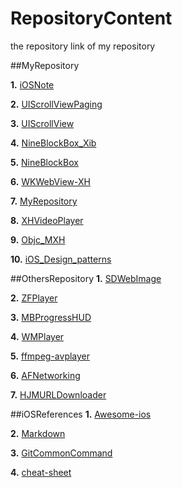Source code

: # RepositoryContent

the repository link of my repository

##MyRepository

**1.** [iOSNote][1]

**2.** [UIScrollViewPaging][2]

**3.** [UIScrollView][3]

**4.** [NineBlockBox_Xib][3]

**5.** [NineBlockBox][3]

**6.** [WKWebView-XH][3]

**7.** [MyRepository][10]

**8.** [XHVideoPlayer][11]

**9.** [Objc_MXH][16]

**10.** [iOS_Design_patterns][18]








##OthersRepository
**1.** [SDWebImage][6]

**2.** [ZFPlayer][8]

**3.** [MBProgressHUD][12]

**4.** [WMPlayer][13]

**5.** [ffmpeg-avplayer][13]

**6.** [AFNetworking][19]

**7.** [HJMURLDownloader][21]























##iOSReferences
**1.** [Awesome-ios][9]

**2.** [Markdown][15]

**3.** [GitCommonCommand][17]

**4.** [cheat-sheet][20]























[1]:https://github.com/fengyueran/iOSNote/blob/master/SUMMARY.md
[2]:https://github.com/fengyueran/UIScrollViewPaging
[3]:https://github.com/fengyueran/UIScrollView
[4]:https://github.com/fengyueran/NineBlockBox_Xib
[5]:https://github.com/fengyueran/NineBlockBox
[6]:https://github.com/fengyueran/SDWebImage
[7]:https://github.com/fengyueran/WKWebView-XH
[8]:https://github.com/fengyueran/ZFPlayer
[9]:https://github.com/fengyueran/awesome-ios
[10]:https://github.com/fengyueran/MyRepository
[11]:https://github.com/fengyueran/XHVideoPlayer
[12]:https://github.com/fengyueran/MBProgressHUD
[13]:https://github.com/fengyueran/WMPlayer
[14]:https://github.com/fengyueran/ffmpeg-avplayer-for-ios-tvos
[15]:https://github.com/fengyueran/Markdown
[16]:https://github.com/fengyueran/Objc_MXH
[17]:https://github.com/fengyueran/GitCommonCommand
[18]:https://github.com/fengyueran/Ios_Design_patterns
[19]:https://github.com/fengyueran/AFNetworking
[20]:https://github.com/fengyueran/cheat-sheet
[21]:https://github.com/fengyueran/HJMURLDownloader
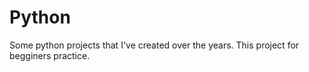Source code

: Python
======

Some python projects that I've created over the years.
This  project for begginers practice.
- - - - -
▶ [Work task] In your copy of the records above, include no pictures and match every line exactly.

▶ [Exercise result]
Source code

: # RepositoryContent

the repository link of my repository

##MyRepository

**1.** [iOSNote][1]

**2.** [UIScrollViewPaging][2]

**3.** [UIScrollView][3]

**4.** [NineBlockBox_Xib][3]

**5.** [NineBlockBox][3]

**6.** [WKWebView-XH][3]

**7.** [MyRepository][10]

**8.** [XHVideoPlayer][11]

**9.** [Objc_MXH][16]

**10.** [iOS_Design_patterns][18]








##OthersRepository
**1.** [SDWebImage][6]

**2.** [ZFPlayer][8]

**3.** [MBProgressHUD][12]

**4.** [WMPlayer][13]

**5.** [ffmpeg-avplayer][13]

**6.** [AFNetworking][19]

**7.** [HJMURLDownloader][21]























##iOSReferences
**1.** [Awesome-ios][9]

**2.** [Markdown][15]

**3.** [GitCommonCommand][17]

**4.** [cheat-sheet][20]























[1]:https://github.com/fengyueran/iOSNote/blob/master/SUMMARY.md
[2]:https://github.com/fengyueran/UIScrollViewPaging
[3]:https://github.com/fengyueran/UIScrollView
[4]:https://github.com/fengyueran/NineBlockBox_Xib
[5]:https://github.com/fengyueran/NineBlockBox
[6]:https://github.com/fengyueran/SDWebImage
[7]:https://github.com/fengyueran/WKWebView-XH
[8]:https://github.com/fengyueran/ZFPlayer
[9]:https://github.com/fengyueran/awesome-ios
[10]:https://github.com/fengyueran/MyRepository
[11]:https://github.com/fengyueran/XHVideoPlayer
[12]:https://github.com/fengyueran/MBProgressHUD
[13]:https://github.com/fengyueran/WMPlayer
[14]:https://github.com/fengyueran/ffmpeg-avplayer-for-ios-tvos
[15]:https://github.com/fengyueran/Markdown
[16]:https://github.com/fengyueran/Objc_MXH
[17]:https://github.com/fengyueran/GitCommonCommand
[18]:https://github.com/fengyueran/Ios_Design_patterns
[19]:https://github.com/fengyueran/AFNetworking
[20]:https://github.com/fengyueran/cheat-sheet
[21]:https://github.com/fengyueran/HJMURLDownloader
Source code

: Python
======

Some python projects that I've created over the years.
This  project for begginers practice.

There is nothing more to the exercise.